Keynote Address: Mary Gordon

A Thousand Cups of Tea

Bio: Mary Gordon has been developing school-based Family Literacy and parenting programs since the early 1980s, and currently administrates Parenting and Family Literacy Programs with the Toronto District School Board. Her classroom-based parenting course, Roots of Empathy, is used throughout the country, and her models and programs have received international recognition.

Family Literacy

Family literacy is the beginning of lifelong literacy. It is the ground zero against which children measure everything else in their lives. Working with families is the most effective way of raising literacy levels. By doing this, we prepare rather than repair. School systems are frantically in repair mode because we haven't prepared children and families. We haven't recognized at a visceral level that it is the family who gives children the attitude; 'I think I can, I think I can'. And without that 'little engine' attitude, those little engines have an uphill battle all their lives. We have to help our children feel that they can do it and want to do it. That doesn't come from teachers in classrooms, it comes from the loving relationships that exist in the home. Our role is to help those relationships. It will take a thousand cups of tea to reach many of our families but that tea will sweeten life.

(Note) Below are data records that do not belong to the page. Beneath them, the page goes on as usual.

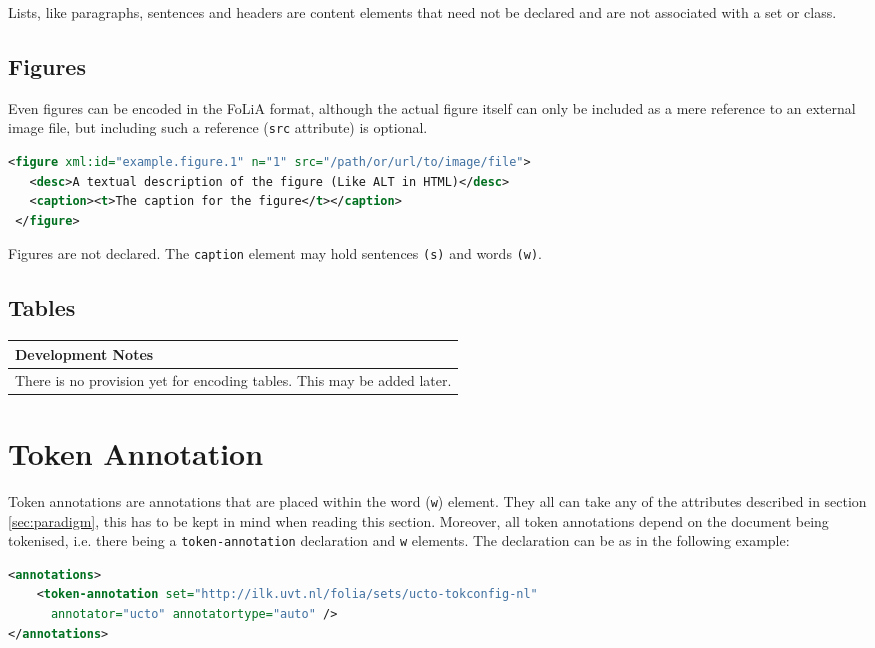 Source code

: \documentclass[a4paper,12pt]{report}
\newenvironment{devnotes}
{
\begin{center}
    \begin{tabular}[h!]{|p{0.8\textwidth}|}
    \hline
    {\bf Development Notes}\\\hline}
{   \\\hline
    \end{tabular}
\end{center}}
\begin{document}
Lists, like paragraphs, sentences and headers are content elements that need not be declared and are not associated with a set or class.

\subsection{Figures}

Even figures can be encoded in the FoLiA format, although the actual figure itself can only be included as a mere reference to an external image file, but including such a reference (\texttt{src} attribute) is optional.

\begin{lstlisting}[language=xml]
 <figure xml:id="example.figure.1" n="1" src="/path/or/url/to/image/file">
   <desc>A textual description of the figure (Like ALT in HTML)</desc>
   <caption><t>The caption for the figure</t></caption>
 </figure>
\end{lstlisting}

Figures are not declared. The \texttt{caption} element may hold sentences \texttt{(s)} and words \texttt{(w)}.

\subsection{Tables}

\begin{devnotes}
There is no provision yet for encoding tables. This may be added later.
\end{devnotes}

\section{Token Annotation}

Token annotations are annotations that are placed within the word (\texttt{w}) element. They all can take any of the attributes described in section \ref{sec:paradigm}, this has to be kept in mind when reading this section. Moreover, all token annotations depend on the document being tokenised, i.e. there being a \texttt{token-annotation} declaration and \texttt{w} elements. The declaration can be as in the following example:

\begin{lstlisting}[language=xml]
<annotations>
    <token-annotation set="http://ilk.uvt.nl/folia/sets/ucto-tokconfig-nl"
      annotator="ucto" annotatortype="auto" />
</annotations>
\end{lstlisting}
\end{document}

The experiences of children in the earliest years of life are more predictive of their success than all of the things that we do in the interim, so it's important to get it right from the beginning. The family literacy movement gives us insights into how to help families steer their children. We do this work because families care, more than anybody else, about their children. The family is the absolute cell, the core building block of society, and significant change happens through them.

Family literacy is not about instruction per se. It's about helping families positively influence their children's outcomes with literacy. Our most vulnerable children are the children who live in poverty and those are the families most difficult to reach. If you push a vulnerable family too hard though, you lose them and they don't come back. Children have to show up in schools; families don't have to do anything. If they are social-worked rather than empowered, they won't come back.

Government Policy and Family Literacy

You don't hear the word 'caring' in social policy issues but caring is basic to any society. If we don't care, it's going to be difficult to create social policies that have any real significance.

It is unconscionable in a country with the richness of Canada that there is one child who goes to bed hungry, or one family that cannot buy a book for their child, or one family so exhausted from providing for their children that they don't have the energy to listen to them or speak with them. We need to hear our children's dreams. Children who don't have anyone to listen to their dreams stop dreaming.